Work instructions >> Each line from the beginning of the data below through the line containing "对于 FireFox 浏览器，此值不准确。" should be repeated exactly, please.

╭─ Data extracts

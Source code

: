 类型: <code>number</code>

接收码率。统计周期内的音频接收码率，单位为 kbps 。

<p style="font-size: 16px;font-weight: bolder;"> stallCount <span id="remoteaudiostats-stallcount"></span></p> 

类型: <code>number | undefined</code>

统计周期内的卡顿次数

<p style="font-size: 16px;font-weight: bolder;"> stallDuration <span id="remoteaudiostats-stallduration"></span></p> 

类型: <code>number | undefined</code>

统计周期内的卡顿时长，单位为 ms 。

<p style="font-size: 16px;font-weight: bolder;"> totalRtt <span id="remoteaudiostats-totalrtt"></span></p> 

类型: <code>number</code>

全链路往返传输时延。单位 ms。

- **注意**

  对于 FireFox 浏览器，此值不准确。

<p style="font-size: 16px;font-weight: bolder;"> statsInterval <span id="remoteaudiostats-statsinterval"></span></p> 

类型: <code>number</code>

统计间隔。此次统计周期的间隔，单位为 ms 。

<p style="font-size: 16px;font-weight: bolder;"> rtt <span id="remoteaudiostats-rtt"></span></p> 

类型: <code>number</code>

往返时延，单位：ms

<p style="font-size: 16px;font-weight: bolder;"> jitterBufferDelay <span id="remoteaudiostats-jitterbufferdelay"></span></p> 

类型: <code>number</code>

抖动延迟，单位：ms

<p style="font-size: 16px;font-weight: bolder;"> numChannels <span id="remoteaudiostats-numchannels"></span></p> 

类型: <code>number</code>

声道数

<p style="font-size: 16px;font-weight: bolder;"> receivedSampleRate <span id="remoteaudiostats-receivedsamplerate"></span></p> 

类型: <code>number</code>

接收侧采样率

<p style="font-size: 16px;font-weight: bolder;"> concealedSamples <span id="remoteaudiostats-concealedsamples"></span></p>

╰─

Output of the task >>
Source code

: 类型: <code>number</code>

接收码率。统计周期内的音频接收码率，单位为 kbps 。

<p style="font-size: 16px;font-weight: bolder;"> stallCount <span id="remoteaudiostats-stallcount"></span></p> 

类型: <code>number | undefined</code>

统计周期内的卡顿次数

<p style="font-size: 16px;font-weight: bolder;"> stallDuration <span id="remoteaudiostats-stallduration"></span></p> 

类型: <code>number | undefined</code>

统计周期内的卡顿时长，单位为 ms 。

<p style="font-size: 16px;font-weight: bolder;"> totalRtt <span id="remoteaudiostats-totalrtt"></span></p> 

类型: <code>number</code>

全链路往返传输时延。单位 ms。

- **注意**

  对于 FireFox 浏览器，此值不准确。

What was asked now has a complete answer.